Imagine a world in which computers could help us to unlock the hidden mysteries of quantum mechanics, allowing us to study the complexity of materials or the intricate motion of molecules with unprecedented detail.
This is not just a pipe dream – it is a future that is being brought closer to reality by Professor Zoe Holmes and her team at EPFL, in collaboration with fellow researchers from Caltech, the Free University of Berlin, and the Los Alamos National Laboratory.
A Quantum Leap in Learning
What they have worked on are “quantum neural networks” (QNNs), which can be thought of as the brains behind machine-learning models that use quantum mechanics as inspiration to mimic the behavior of quantum systems. Similar to the way the human brain is connected by neurons, neural networks are composed of interconnected nodes. But in QNNs, these nodes operate on the principles of quantum mechanics, which allows them to handle and manipulate quantum information.

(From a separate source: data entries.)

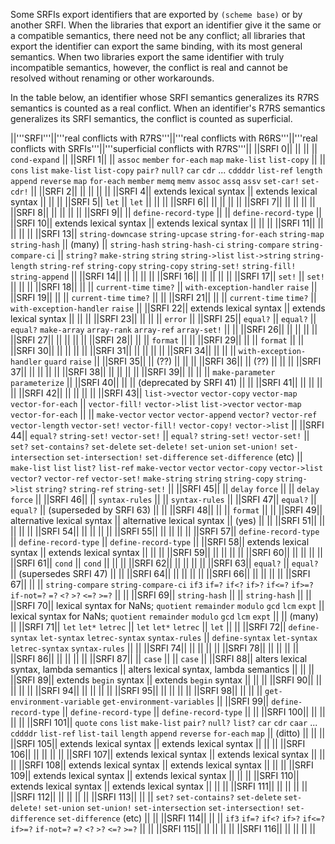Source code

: Some SRFIs export identifiers that are exported by `(scheme base)` or by another SRFI.  When the libraries that export an identifier give it the same or a compatible semantics, there need not be any conflict; all libraries that export the identifier can export the same binding, with its most general semantics.  When two libraries export the same identifier with truly incompatible semantics, however, the conflict is real and cannot be resolved without renaming or other workarounds.

In the table below, an identifier whose SRFI semantics generalizes its R7RS semantics is counted as a real conflict.  When an identifier's R7RS semantics generalizes its SRFI semantics, the conflict is counted as superficial.

||'''SRFI'''||'''real conflicts with R7RS'''||'''real conflicts with R6RS'''||'''real conflicts with SRFIs'''||'''superficial conflicts with R7RS'''||
||SRFI 0|| || || || `cond-expand` ||
||SRFI 1|| || `assoc` `member` `for-each` `map` `make-list` `list-copy` || || `cons` `list` `make-list` `list-copy` `pair?` `null?` `car` `cdr` ... `cddddr` `list-ref` `length` `append` `reverse` `map` `for-each` `member` `memq` `memv` `assoc` `assq` `assv` `set-car!` `set-cdr!` ||
||SRFI 2|| || || || ||
||SRFI 4|| extends lexical syntax || extends lexical syntax || || ||
||SRFI 5|| `let` || `let` || || ||
||SRFI 6|| || || || ||
||SRFI 7|| || || || ||
||SRFI 8|| || || || ||
||SRFI 9|| || `define-record-type` || || `define-record-type` ||
||SRFI 10|| extends lexical syntax || extends lexical syntax || || ||
||SRFI 11|| || || || ||
||SRFI 13|| `string-downcase` `string-upcase` `string-for-each` `string-map` `string-hash` || (many) || `string-hash` `string-hash-ci` `string-compare` `string-compare-ci` || `string?` `make-string` `string` `string->list` `list->string` `string-length` `string-ref` `string-copy` `string-copy` `string-set!` `string-fill!` `string-append` ||
||SRFI 14|| || || || ||
||SRFI 16|| || || || ||
||SRFI 17|| `set!` || `set!` || || ||
||SRFI 18|| || || `current-time` `time?` || `with-exception-handler` `raise` ||
||SRFI 19|| || || `current-time` `time?` || ||
||SRFI 21|| || || `current-time` `time?` || `with-exception-handler` `raise` ||
||SRFI 22|| extends lexical syntax || extends lexical syntax || || ||
||SRFI 23|| || || || `error` ||
||SRFI 25|| `equal?` || `equal?` || `equal?` `make-array` `array-rank` `array-ref` `array-set!` || ||
||SRFI 26|| || || || ||
||SRFI 27|| || || || ||
||SRFI 28|| || || `format` || ||
||SRFI 29|| || || `format` || ||
||SRFI 30|| || || || ||
||SRFI 31|| || || || ||
||SRFI 34|| || || || `with-exception-handler` `guard` `raise` ||
||SRFI 35|| || (??) || || ||
||SRFI 36|| || (??) || || ||
||SRFI 37|| || || || ||
||SRFI 38|| || || || ||
||SRFI 39|| || || || `make-parameter` `parameterize` ||
||SRFI 40|| || || (deprecated by SRFI 41) || ||
||SRFI 41|| || || || ||
||SRFI 42|| || || || ||
||SRFI 43|| `list->vector` `vector-copy` `vector-map` `vector-for-each` || `vector-fill!` `vector->list` `list->vector` `vector-map` `vector-for-each` || || `make-vector` `vector` `vector-append` `vector?` `vector-ref` `vector-length` `vector-set!` `vector-fill!` `vector-copy!` `vector->list` ||
||SRFI 44|| `equal?` `string-set!` `vector-set!` || `equal?` `string-set!` `vector-set!` || `set?` `set-contains?` `set-delete` `set-delete!` `set-union` `set-union!` `set-intersection` `set-intersection!` `set-difference` `set-difference` (etc) || `make-list` `list` `list?` `list-ref` `make-vector` `vector` `vector-copy` `vector->list` `vector?` `vector-ref` `vector-set!` `make-string` `string` `string-copy` `string->list` `string?` `string-ref` `string-set!` ||
||SRFI 45|| || `delay` `force` || || `delay` `force` ||
||SRFI 46|| || `syntax-rules` || || `syntax-rules` ||
||SRFI 47|| `equal?` || `equal?` || (superseded by SRFI 63) || ||
||SRFI 48|| || || `format` || ||
||SRFI 49|| alternative lexical syntax || alternative lexical syntax || (yes) || ||
||SRFI 51|| || || || ||
||SRFI 54|| || || || ||
||SRFI 55|| || || || ||
||SRFI 57|| `define-record-type` || `define-record-type` || `define-record-type` ||
||SRFI 58|| extends lexical syntax || extends lexical syntax || || ||
||SRFI 59|| || || || ||
||SRFI 60|| || || || ||
||SRFI 61|| `cond` || `cond` || || ||
||SRFI 62|| || || || ||
||SRFI 63|| `equal?` || `equal?` || (supersedes SRFI 47) || ||
||SRFI 64|| || || || ||
||SRFI 66|| || || || ||
||SRFI 67|| || || `string-compare` `string-compare-ci` `if3` `if=?` `if<?` `if>?` `if<=?` `if>=?` `if-not=?` `=?` `<?` `>?` `<=?` `>=?` || ||
||SRFI 69|| `string-hash` || || `string-hash` || ||
||SRFI 70|| lexical syntax for NaNs; `quotient` `remainder` `modulo` `gcd` `lcm` `expt` || lexical syntax for NaNs; `quotient` `remainder` `modulo`  `gcd` `lcm` `expt` || || (many) ||
||SRFI 71|| `let` `let*` `letrec` || `let` `let*` `letrec` || `let` || ||
||SRFI 72|| `define-syntax` `let-syntax` `letrec-syntax` `syntax-rules` || `define-syntax` `let-syntax` `letrec-syntax` `syntax-rules` || ||
||SRFI 74|| || || || ||
||SRFI 78|| || || || ||
||SRFI 86|| || || || ||
||SRFI 87|| || `case` || || `case` ||
||SRFI 88|| alters lexical syntax, lambda semantics || alters lexical syntax, lambda semantics || || ||
||SRFI 89|| extends `begin` syntax || extends `begin` syntax || || ||
||SRFI 90|| || || || ||
||SRFI 94|| || || || ||
||SRFI 95|| || || || ||
||SRFI 98|| || || || `get-environment-variable` `get-environment-variables` ||
||SRFI 99|| `define-record-type` || `define-record-type` || `define-record-type` || ||
||SRFI 100|| || || || ||
||SRFI 101|| `quote` `cons` `list` `make-list` `pair?` `null?` `list?` `car` `cdr` `caar` ... `cddddr` `list-ref` `list-tail` `length` `append` `reverse` `for-each` `map` || (ditto) || || ||
||SRFI 105|| extends lexical syntax || extends lexical syntax || || ||
||SRFI 106|| || || || ||
||SRFI 107|| extends lexical syntax || extends lexical syntax || || ||
||SRFI 108|| extends lexical syntax || extends lexical syntax || || ||
||SRFI 109|| extends lexical syntax || extends lexical syntax || || ||
||SRFI 110|| extends lexical syntax || extends lexical syntax || || ||
||SRFI 111|| || || || ||
||SRFI 112|| || || || ||
||SRFI 113|| || || `set?` `set-contains?` `set-delete` `set-delete!` `set-union` `set-union!` `set-intersection` `set-intersection!` `set-difference` `set-difference` (etc) || ||
||SRFI 114|| || || `if3` `if=?` `if<?` `if>?` `if<=?` `if>=?` `if-not=?` `=?` `<?` `>?` `<=?` `>=?` || ||
||SRFI 115|| || || || ||
||SRFI 116|| || || || ||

Professor Holmes explained the significance of their approach: “Normally, when we teach a computer something, we need a lot of examples,” says Holmes. “But in this study, we show that with just a few simple examples called ‘product states’ the computer can learn how a quantum system behaves even when dealing with entangled states, which are more complicated and challenging to understand.”
Simplifying the Complex
The term ‘product states’ refers to a simple type of state in a quantum system, such as the combined state of two electrons. These product states are often used as a starting point in quantum research because they’re relatively easier to manage compared to entangled states, where particles are intertwined and cannot be described independently.
Advancing Towards the Quantum Frontier
The big news is that by using only a few product states as examples, these quantum neural networks can effectively learn the complex dynamics of entangled quantum systems. According to Holmes, “This means that might be able to learn about and understand quantum systems using smaller, simpler computers, like the near-term intermediary scale [NISQ] computers we’re likely to have in the coming years, instead of needing large and complex ones, which may be decades away.”
Not only does this breakthrough open up new possibilities for using quantum computers to solve complex problems such as studying new materials or simulating molecular behavior, but it also improves the performance of quantum computers by enabling the development of shorter and more error-resistant programs. Holmes summed it up aptly: “We can make quantum computers even better by making their programs shorter and less prone to errors.”
As the boundaries of what is possible continue to expand, this innovative work promises to be just the beginning of the amazing potential of quantum computing.